▶ Task item
Each record has to be returned exactly as it appears.
##### Exercise data #####
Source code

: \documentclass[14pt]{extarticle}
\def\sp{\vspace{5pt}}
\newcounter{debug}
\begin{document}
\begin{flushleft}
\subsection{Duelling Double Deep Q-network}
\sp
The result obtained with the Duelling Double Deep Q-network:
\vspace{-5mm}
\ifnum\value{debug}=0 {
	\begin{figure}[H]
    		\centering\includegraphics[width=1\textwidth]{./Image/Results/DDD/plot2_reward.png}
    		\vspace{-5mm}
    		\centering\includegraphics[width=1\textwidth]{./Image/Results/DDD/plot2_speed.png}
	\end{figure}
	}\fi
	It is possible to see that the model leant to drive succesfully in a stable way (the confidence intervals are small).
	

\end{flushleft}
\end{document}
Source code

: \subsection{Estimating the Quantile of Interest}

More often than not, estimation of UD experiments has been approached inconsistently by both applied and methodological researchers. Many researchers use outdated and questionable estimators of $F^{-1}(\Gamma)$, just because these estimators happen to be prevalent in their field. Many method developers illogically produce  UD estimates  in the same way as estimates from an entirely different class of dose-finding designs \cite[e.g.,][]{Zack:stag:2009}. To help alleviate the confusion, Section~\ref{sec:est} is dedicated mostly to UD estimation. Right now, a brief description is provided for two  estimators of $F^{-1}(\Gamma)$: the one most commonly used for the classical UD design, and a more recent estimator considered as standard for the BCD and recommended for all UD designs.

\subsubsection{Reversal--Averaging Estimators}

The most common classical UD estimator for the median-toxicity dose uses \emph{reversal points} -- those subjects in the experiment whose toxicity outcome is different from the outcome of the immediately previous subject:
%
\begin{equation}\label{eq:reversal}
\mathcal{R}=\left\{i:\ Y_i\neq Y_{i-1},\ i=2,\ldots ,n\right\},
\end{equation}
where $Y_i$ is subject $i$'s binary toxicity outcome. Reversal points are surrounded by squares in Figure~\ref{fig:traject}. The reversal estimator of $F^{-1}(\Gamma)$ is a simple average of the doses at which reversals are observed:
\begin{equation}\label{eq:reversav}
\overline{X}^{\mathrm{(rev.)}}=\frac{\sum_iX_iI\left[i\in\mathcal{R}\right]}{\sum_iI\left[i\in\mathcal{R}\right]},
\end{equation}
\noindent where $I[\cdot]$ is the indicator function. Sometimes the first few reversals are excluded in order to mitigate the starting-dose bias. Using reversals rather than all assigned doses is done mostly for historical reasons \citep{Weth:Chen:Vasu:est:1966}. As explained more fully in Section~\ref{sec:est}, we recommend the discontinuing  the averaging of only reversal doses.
#####
▶ Answer to this problem
Source code

: \documentclass[14pt]{extarticle}
\def\sp{\vspace{5pt}}
\newcounter{debug}
\begin{document}
\begin{flushleft}
\subsection{Duelling Double Deep Q-network}
\sp
The result obtained with the Duelling Double Deep Q-network:
\vspace{-5mm}
\ifnum\value{debug}=0 {
	\begin{figure}[H]
    		\centering\includegraphics[width=1\textwidth]{./Image/Results/DDD/plot2_reward.png}
    		\vspace{-5mm}
    		\centering\includegraphics[width=1\textwidth]{./Image/Results/DDD/plot2_speed.png}
	\end{figure}
	}\fi
	It is possible to see that the model leant to drive succesfully in a stable way (the confidence intervals are small).
	

\end{flushleft}
\end{document}
Source code

: \subsection{Estimating the Quantile of Interest}

More often than not, estimation of UD experiments has been approached inconsistently by both applied and methodological researchers. Many researchers use outdated and questionable estimators of $F^{-1}(\Gamma)$, just because these estimators happen to be prevalent in their field. Many method developers illogically produce  UD estimates  in the same way as estimates from an entirely different class of dose-finding designs \cite[e.g.,][]{Zack:stag:2009}. To help alleviate the confusion, Section~\ref{sec:est} is dedicated mostly to UD estimation. Right now, a brief description is provided for two  estimators of $F^{-1}(\Gamma)$: the one most commonly used for the classical UD design, and a more recent estimator considered as standard for the BCD and recommended for all UD designs.

\subsubsection{Reversal--Averaging Estimators}

The most common classical UD estimator for the median-toxicity dose uses \emph{reversal points} -- those subjects in the experiment whose toxicity outcome is different from the outcome of the immediately previous subject:
%
\begin{equation}\label{eq:reversal}
\mathcal{R}=\left\{i:\ Y_i\neq Y_{i-1},\ i=2,\ldots ,n\right\},
\end{equation}
where $Y_i$ is subject $i$'s binary toxicity outcome. Reversal points are surrounded by squares in Figure~\ref{fig:traject}. The reversal estimator of $F^{-1}(\Gamma)$ is a simple average of the doses at which reversals are observed:
\begin{equation}\label{eq:reversav}
\overline{X}^{\mathrm{(rev.)}}=\frac{\sum_iX_iI\left[i\in\mathcal{R}\right]}{\sum_iI\left[i\in\mathcal{R}\right]},
\end{equation}
\noindent where $I[\cdot]$ is the indicator function. Sometimes the first few reversals are excluded in order to mitigate the starting-dose bias. Using reversals rather than all assigned doses is done mostly for historical reasons \citep{Weth:Chen:Vasu:est:1966}. As explained more fully in Section~\ref{sec:est}, we recommend the discontinuing  the averaging of only reversal doses.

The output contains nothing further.